[ASSIGNMENT] Drop the pictures, then extract the listing word for word.

=== ENTRIES SUPPLIED ===

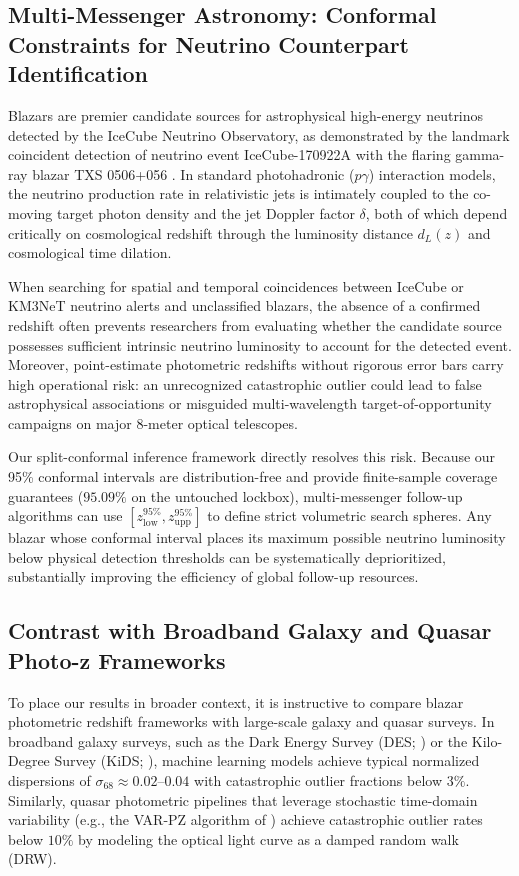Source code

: \documentclass[twocolumn,linenumbers,floatfix]{aastex701}
\begin{document}
\subsection{Multi-Messenger Astronomy: Conformal Constraints for Neutrino Counterpart Identification}
\label{subsec:multimessenger}

Blazars are premier candidate sources for astrophysical high-energy neutrinos detected by the IceCube Neutrino Observatory, as demonstrated by the landmark coincident detection of neutrino event IceCube-170922A with the flaring gamma-ray blazar TXS 0506+056 \citep{IceCube2018, Ahnen2018}. In standard photohadronic ($p\gamma$) interaction models, the neutrino production rate in relativistic jets is intimately coupled to the co-moving target photon density and the jet Doppler factor $\delta$, both of which depend critically on cosmological redshift through the luminosity distance $d_L(z)$ and cosmological time dilation.

When searching for spatial and temporal coincidences between IceCube or KM3NeT neutrino alerts and unclassified blazars, the absence of a confirmed redshift often prevents researchers from evaluating whether the candidate source possesses sufficient intrinsic neutrino luminosity to account for the detected event. Moreover, point-estimate photometric redshifts without rigorous error bars carry high operational risk: an unrecognized catastrophic outlier could lead to false astrophysical associations or misguided multi-wavelength target-of-opportunity campaigns on major 8-meter optical telescopes.

Our split-conformal inference framework directly resolves this risk. Because our 95\% conformal intervals are distribution-free and provide finite-sample coverage guarantees ($95.09\%$ on the untouched lockbox), multi-messenger follow-up algorithms can use $[z_{\text{low}}^{95\%}, z_{\text{upp}}^{95\%}]$ to define strict volumetric search spheres. Any blazar whose conformal interval places its maximum possible neutrino luminosity below physical detection thresholds can be systematically deprioritized, substantially improving the efficiency of global follow-up resources.

\subsection{Contrast with Broadband Galaxy and Quasar Photo-z Frameworks}
\label{subsec:disc_comparisons}

To place our results in broader context, it is instructive to compare blazar photometric redshift frameworks with large-scale galaxy and quasar surveys. In broadband galaxy surveys, such as the Dark Energy Survey (DES; \citealt{Abdalla2025}) or the Kilo-Degree Survey (KiDS; \citealt{Kuijken2019}), machine learning models achieve typical normalized dispersions of $\sigma_{68} \approx 0.02$--$0.04$ with catastrophic outlier fractions below $3\%$. Similarly, quasar photometric pipelines that leverage stochastic time-domain variability (e.g., the VAR-PZ algorithm of \citealt{SatheeshSheeba2025}) achieve catastrophic outlier rates below $10\%$ by modeling the optical light curve as a damped random walk (DRW).
\end{document}
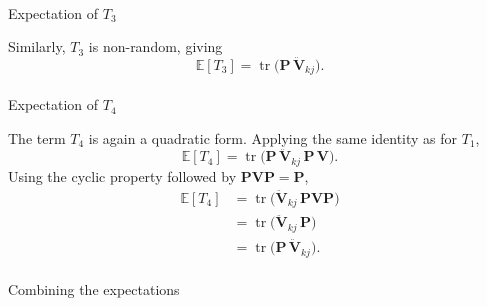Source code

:\documentclass[
  letterpaper,
  DIV=11,
  numbers=noendperiod]{scrartcl}
\makeatletter
\let\oldparagraph\paragraph
\renewcommand{\paragraph}{
    \@ifstar
      \xxxParagraphStar
      \xxxParagraphNoStar
  }
\newcommand{\xxxParagraphStar}[1]{\oldparagraph*{#1}\mbox{}}
\newcommand{\xxxParagraphNoStar}[1]{\oldparagraph{#1}\mbox{}}
\makeatother
\begin{document}
\paragraph{\texorpdfstring{Expectation of
\(T_3\)}{Expectation of T\_3}}\label{expectation-of-t_3}

Similarly, \(T_3\) is non-random, giving \begin{equation}
\mathbb{E}[T_3] = \operatorname{tr}\!\big( \symbf{P}\,\ddot{\symbf{V}}_{kj} \big).
\end{equation}

\paragraph{\texorpdfstring{Expectation of
\(T_4\)}{Expectation of T\_4}}\label{expectation-of-t_4}

The term \(T_4\) is again a quadratic form. Applying the same identity
as for \(T_1\), \begin{equation}
\mathbb{E}[T_4] = \operatorname{tr}\!\big( \symbf{P}\,\ddot{\symbf{V}}_{kj}\,\symbf{P} \, \symbf{V} \big).
\end{equation} Using the cyclic property followed by
\(\symbf{P}\symbf{V}\symbf{P} = \symbf{P}\), \begin{align}
\mathbb{E}[T_4] &= \operatorname{tr}\!\big( \ddot{\symbf{V}}_{kj}\,\symbf{P} \symbf{V} \symbf{P} \big) \\
&= \operatorname{tr}\!\big( \ddot{\symbf{V}}_{kj}\,\symbf{P} \big) \\
&= \operatorname{tr}\!\big( \symbf{P}\,\ddot{\symbf{V}}_{kj} \big).
\end{align}

\paragraph{Combining the expectations}\label{combining-the-expectations}
\end{document}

===

[WORKED SOLUTION]
Source code

: \documentclass[twocolumn,linenumbers,floatfix]{aastex701}
\begin{document}
\subsection{Multi-Messenger Astronomy: Conformal Constraints for Neutrino Counterpart Identification}
\label{subsec:multimessenger}

Blazars are premier candidate sources for astrophysical high-energy neutrinos detected by the IceCube Neutrino Observatory, as demonstrated by the landmark coincident detection of neutrino event IceCube-170922A with the flaring gamma-ray blazar TXS 0506+056 \citep{IceCube2018, Ahnen2018}. In standard photohadronic ($p\gamma$) interaction models, the neutrino production rate in relativistic jets is intimately coupled to the co-moving target photon density and the jet Doppler factor $\delta$, both of which depend critically on cosmological redshift through the luminosity distance $d_L(z)$ and cosmological time dilation.

When searching for spatial and temporal coincidences between IceCube or KM3NeT neutrino alerts and unclassified blazars, the absence of a confirmed redshift often prevents researchers from evaluating whether the candidate source possesses sufficient intrinsic neutrino luminosity to account for the detected event. Moreover, point-estimate photometric redshifts without rigorous error bars carry high operational risk: an unrecognized catastrophic outlier could lead to false astrophysical associations or misguided multi-wavelength target-of-opportunity campaigns on major 8-meter optical telescopes.

Our split-conformal inference framework directly resolves this risk. Because our 95\% conformal intervals are distribution-free and provide finite-sample coverage guarantees ($95.09\%$ on the untouched lockbox), multi-messenger follow-up algorithms can use $[z_{\text{low}}^{95\%}, z_{\text{upp}}^{95\%}]$ to define strict volumetric search spheres. Any blazar whose conformal interval places its maximum possible neutrino luminosity below physical detection thresholds can be systematically deprioritized, substantially improving the efficiency of global follow-up resources.

\subsection{Contrast with Broadband Galaxy and Quasar Photo-z Frameworks}
\label{subsec:disc_comparisons}

To place our results in broader context, it is instructive to compare blazar photometric redshift frameworks with large-scale galaxy and quasar surveys. In broadband galaxy surveys, such as the Dark Energy Survey (DES; \citealt{Abdalla2025}) or the Kilo-Degree Survey (KiDS; \citealt{Kuijken2019}), machine learning models achieve typical normalized dispersions of $\sigma_{68} \approx 0.02$--$0.04$ with catastrophic outlier fractions below $3\%$. Similarly, quasar photometric pipelines that leverage stochastic time-domain variability (e.g., the VAR-PZ algorithm of \citealt{SatheeshSheeba2025}) achieve catastrophic outlier rates below $10\%$ by modeling the optical light curve as a damped random walk (DRW).
\end{document}
Source code

:\documentclass[
  letterpaper,
  DIV=11,
  numbers=noendperiod]{scrartcl}
\makeatletter
\let\oldparagraph\paragraph
\renewcommand{\paragraph}{
    \@ifstar
      \xxxParagraphStar
      \xxxParagraphNoStar
  }
\newcommand{\xxxParagraphStar}[1]{\oldparagraph*{#1}\mbox{}}
\newcommand{\xxxParagraphNoStar}[1]{\oldparagraph{#1}\mbox{}}
\makeatother
\begin{document}
\paragraph{\texorpdfstring{Expectation of
\(T_3\)}{Expectation of T\_3}}\label{expectation-of-t_3}

Similarly, \(T_3\) is non-random, giving \begin{equation}
\mathbb{E}[T_3] = \operatorname{tr}\!\big( \symbf{P}\,\ddot{\symbf{V}}_{kj} \big).
\end{equation}

\paragraph{\texorpdfstring{Expectation of
\(T_4\)}{Expectation of T\_4}}\label{expectation-of-t_4}

The term \(T_4\) is again a quadratic form. Applying the same identity
as for \(T_1\), \begin{equation}
\mathbb{E}[T_4] = \operatorname{tr}\!\big( \symbf{P}\,\ddot{\symbf{V}}_{kj}\,\symbf{P} \, \symbf{V} \big).
\end{equation} Using the cyclic property followed by
\(\symbf{P}\symbf{V}\symbf{P} = \symbf{P}\), \begin{align}
\mathbb{E}[T_4] &= \operatorname{tr}\!\big( \ddot{\symbf{V}}_{kj}\,\symbf{P} \symbf{V} \symbf{P} \big) \\
&= \operatorname{tr}\!\big( \ddot{\symbf{V}}_{kj}\,\symbf{P} \big) \\
&= \operatorname{tr}\!\big( \symbf{P}\,\ddot{\symbf{V}}_{kj} \big).
\end{align}

\paragraph{Combining the expectations}\label{combining-the-expectations}
\end{document}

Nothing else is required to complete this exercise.